Currently it is only possible to implement custom weighting schemes in C++. The API could probably be wrapped with a bit of effort, but performance is likely to be disappointing as the get_sumpart() method gets called a lot (approximately once per matching term in each considered document), so the overhead of routing a method call from C++ to the wrapped language will matter.

For example, here’s an implementation of “coordinate matching” - each matching term scores one point:

class CoordinateWeight : public Xapian::Weight {
  public:
    CoordinateWeight * clone() const { return new CoordinateWeight; }
    CoordinateWeight() { }
    ~CoordinateWeight() { }

    std::string name() const { return "Coord"; }
    std::string serialise() const { return std::string(); }
    CoordinateWeight * unserialise(const std::string &) const {
        return new CoordinateWeight;
    }

    double get_sumpart(Xapian::termcount, Xapian::doclength) const {
        return 1;
    }
    double get_maxpart() const { return 1; }

    double get_sumextra(Xapian::doclength) const { return 0; }
    double get_maxextra() const { return 0; }

    bool get_sumpart_needs_doclength() const { return false; }
};

Implement a custom weighting scheme that requires various statistics

The Coordinate scheme given above does not require any statistics. However, custom weighting schemes that require various statistics such as average document length in the database, the query length, total number of documents in the collection etc. can also be implemented.

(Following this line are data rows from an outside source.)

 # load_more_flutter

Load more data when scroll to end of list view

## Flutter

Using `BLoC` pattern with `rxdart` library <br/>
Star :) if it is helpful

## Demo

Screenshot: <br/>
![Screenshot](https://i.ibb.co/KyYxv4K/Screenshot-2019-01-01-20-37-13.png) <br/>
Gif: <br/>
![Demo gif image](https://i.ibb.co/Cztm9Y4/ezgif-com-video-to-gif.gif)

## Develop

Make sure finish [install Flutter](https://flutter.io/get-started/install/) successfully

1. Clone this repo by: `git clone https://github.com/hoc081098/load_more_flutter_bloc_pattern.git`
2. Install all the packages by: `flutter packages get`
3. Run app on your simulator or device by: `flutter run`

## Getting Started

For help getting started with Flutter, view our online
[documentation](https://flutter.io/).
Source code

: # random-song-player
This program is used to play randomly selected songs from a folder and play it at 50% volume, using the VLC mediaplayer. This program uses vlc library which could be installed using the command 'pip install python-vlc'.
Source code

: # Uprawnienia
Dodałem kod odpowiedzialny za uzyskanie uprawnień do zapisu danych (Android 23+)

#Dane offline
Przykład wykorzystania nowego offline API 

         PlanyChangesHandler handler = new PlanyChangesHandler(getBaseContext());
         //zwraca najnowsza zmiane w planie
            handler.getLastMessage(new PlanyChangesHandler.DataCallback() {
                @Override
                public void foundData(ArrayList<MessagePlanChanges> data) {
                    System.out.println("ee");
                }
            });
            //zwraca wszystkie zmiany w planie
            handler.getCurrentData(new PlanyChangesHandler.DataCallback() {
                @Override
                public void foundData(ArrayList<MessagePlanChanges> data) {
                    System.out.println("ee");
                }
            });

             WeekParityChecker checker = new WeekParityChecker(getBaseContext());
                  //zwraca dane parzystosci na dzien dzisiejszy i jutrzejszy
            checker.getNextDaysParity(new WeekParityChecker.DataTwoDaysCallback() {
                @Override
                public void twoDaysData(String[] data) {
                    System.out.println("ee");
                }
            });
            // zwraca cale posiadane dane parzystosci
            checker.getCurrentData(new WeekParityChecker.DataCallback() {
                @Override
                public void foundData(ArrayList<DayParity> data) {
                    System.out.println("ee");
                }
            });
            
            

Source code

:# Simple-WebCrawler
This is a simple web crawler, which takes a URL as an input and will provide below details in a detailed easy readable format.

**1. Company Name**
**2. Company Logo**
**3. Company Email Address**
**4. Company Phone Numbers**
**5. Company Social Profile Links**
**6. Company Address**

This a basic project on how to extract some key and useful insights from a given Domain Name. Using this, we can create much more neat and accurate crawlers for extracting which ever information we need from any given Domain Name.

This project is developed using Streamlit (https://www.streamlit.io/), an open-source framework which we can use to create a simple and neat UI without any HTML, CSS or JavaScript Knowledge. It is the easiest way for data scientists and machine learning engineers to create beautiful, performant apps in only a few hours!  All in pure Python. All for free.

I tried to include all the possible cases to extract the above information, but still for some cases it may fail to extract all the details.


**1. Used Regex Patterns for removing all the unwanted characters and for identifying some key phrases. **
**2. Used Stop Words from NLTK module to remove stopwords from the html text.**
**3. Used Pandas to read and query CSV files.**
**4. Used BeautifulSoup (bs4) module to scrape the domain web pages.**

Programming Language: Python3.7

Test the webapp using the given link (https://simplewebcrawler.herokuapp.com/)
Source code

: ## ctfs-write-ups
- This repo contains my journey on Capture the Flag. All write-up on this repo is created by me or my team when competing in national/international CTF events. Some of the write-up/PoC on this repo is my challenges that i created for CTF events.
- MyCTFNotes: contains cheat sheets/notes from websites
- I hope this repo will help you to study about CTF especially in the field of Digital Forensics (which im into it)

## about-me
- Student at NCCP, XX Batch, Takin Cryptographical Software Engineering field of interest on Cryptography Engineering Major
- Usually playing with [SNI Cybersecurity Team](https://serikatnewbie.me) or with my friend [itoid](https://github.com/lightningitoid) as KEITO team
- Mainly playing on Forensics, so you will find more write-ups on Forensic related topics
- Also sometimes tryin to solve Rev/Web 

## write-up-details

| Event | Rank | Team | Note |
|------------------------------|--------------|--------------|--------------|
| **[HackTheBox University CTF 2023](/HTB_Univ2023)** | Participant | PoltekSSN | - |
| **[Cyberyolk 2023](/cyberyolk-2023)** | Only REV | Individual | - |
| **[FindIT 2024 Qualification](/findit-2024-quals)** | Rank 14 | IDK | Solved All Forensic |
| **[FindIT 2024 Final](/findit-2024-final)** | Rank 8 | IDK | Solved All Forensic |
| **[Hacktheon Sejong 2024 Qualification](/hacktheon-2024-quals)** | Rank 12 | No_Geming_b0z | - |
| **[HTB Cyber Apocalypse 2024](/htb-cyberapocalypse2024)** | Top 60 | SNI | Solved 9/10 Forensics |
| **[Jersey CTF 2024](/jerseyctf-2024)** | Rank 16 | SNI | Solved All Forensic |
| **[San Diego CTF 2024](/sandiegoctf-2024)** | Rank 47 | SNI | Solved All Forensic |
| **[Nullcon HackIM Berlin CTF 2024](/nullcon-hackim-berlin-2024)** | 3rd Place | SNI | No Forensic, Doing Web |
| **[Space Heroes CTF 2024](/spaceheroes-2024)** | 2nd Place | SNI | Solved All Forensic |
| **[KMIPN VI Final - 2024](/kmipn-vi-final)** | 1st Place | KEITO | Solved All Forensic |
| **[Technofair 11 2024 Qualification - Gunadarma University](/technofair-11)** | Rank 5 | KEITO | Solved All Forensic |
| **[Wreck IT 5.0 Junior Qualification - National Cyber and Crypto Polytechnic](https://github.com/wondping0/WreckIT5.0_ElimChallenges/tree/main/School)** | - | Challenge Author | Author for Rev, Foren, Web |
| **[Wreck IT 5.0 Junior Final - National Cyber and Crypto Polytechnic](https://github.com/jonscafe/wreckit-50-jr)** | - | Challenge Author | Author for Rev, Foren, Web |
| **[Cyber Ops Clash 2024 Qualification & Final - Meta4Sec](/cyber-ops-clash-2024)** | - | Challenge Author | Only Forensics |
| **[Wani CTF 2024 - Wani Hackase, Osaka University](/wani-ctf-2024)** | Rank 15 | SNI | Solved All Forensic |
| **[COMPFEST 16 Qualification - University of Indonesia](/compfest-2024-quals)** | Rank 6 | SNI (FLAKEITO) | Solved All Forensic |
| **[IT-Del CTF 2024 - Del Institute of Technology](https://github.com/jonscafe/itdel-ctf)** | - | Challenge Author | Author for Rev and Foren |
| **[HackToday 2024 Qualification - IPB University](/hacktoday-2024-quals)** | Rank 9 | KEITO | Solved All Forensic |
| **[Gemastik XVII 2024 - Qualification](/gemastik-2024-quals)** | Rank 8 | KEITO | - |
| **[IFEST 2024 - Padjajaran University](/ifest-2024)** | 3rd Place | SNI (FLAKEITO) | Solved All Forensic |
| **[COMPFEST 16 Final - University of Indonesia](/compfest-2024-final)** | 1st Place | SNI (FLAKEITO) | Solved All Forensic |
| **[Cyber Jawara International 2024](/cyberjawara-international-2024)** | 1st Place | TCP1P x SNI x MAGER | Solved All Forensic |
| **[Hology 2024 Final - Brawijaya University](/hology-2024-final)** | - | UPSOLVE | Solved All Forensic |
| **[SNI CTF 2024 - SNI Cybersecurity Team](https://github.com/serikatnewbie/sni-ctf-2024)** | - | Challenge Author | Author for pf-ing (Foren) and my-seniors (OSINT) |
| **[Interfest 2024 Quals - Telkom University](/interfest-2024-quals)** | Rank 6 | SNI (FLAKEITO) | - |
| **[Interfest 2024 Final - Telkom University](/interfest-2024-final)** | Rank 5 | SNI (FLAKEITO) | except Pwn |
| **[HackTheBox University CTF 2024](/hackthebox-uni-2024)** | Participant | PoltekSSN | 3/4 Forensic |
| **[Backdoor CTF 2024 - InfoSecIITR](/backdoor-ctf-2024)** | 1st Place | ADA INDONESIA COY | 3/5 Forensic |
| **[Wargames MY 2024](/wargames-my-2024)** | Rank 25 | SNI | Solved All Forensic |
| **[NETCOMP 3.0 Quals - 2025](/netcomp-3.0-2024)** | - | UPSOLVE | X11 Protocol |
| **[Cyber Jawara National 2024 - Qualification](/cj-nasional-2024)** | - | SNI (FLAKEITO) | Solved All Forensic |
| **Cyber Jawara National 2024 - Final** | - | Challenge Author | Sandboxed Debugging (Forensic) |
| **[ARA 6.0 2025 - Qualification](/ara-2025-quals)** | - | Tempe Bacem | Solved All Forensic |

For that, the weighting scheme subclassed from xapian.Weight simply needs to “tell” xapian.Weight which statistics it will be needing. This is done by calling the need_stat(STATISTIC REQUIRED) method in the constructor of the subclassed weighting scheme. Note however, that only those statistics which are absolutely required must be asked for as collecting statistics is expensive. For a full list of statistics currently available from xapian.Weight and the enumerators required to access them, please refer to the API documentation.

Todo

Sort out doxygen visibility of protected stat_flags so the link above can be to the apidocs

The statistics can then be obtained by the subclass by simply calling the corresponding function of the xapian.Weight class. For eg:- The document frequency (Term frequency) of the term can be obtained by calling get_termfreq(). For a full list of functions required to obtain various statistics, refer to the xapian/weight.h header file.

Example:- Consider a simple weighting scheme such as a pseudo Tf-Idf weighting scheme which returns the document weight as the product of the within document frequency of the term and the inverse of the document frequency of the term (Inverse of the number of documents the term appears in).

The implementation will be as follows:

class TfIdfWeight : public Xapian::Weight {
  public:
    TfIdfWeight * clone() const { return new TfIdfWeight; }
    TfIdfWeight() {
        need_stat(WDF);
        need_stat(TERMFREQ);
        need_stat(WDF_MAX);
    }
    ~TfIdfWeight() { }

    std::string name() const { return "TfIdf"; }
    std::string serialise() const { return std::string(); }
    TfIdfWeight * unserialise(const std::string &) const {
        return new TfIdfWeight;
    }

    double get_sumpart(Xapian::termcount wdf, Xapian::doclength) const {
        Xapian::doccount df = get_termfreq();
        double wdf_double(wdf);
        double wt = wdf_double / df;
        return wt;
    }

    double get_maxpart() const {
        Xapian::doccount df = get_termfreq();
        double max_wdf(get_wdf_upper_bound());
        double max_weight = max_wdf / df;
        return max_weight;
    }
    double get_sumextra(Xapian::doclength) const { return 0; }
    double get_maxextra() const { return 0; }
};

Note: The get_maxpart() method returns an upper bound on the weight returned by get_sumpart(). In order to do that, it requires the WDF_MAX statistic (the maximum wdf of the term among all documents).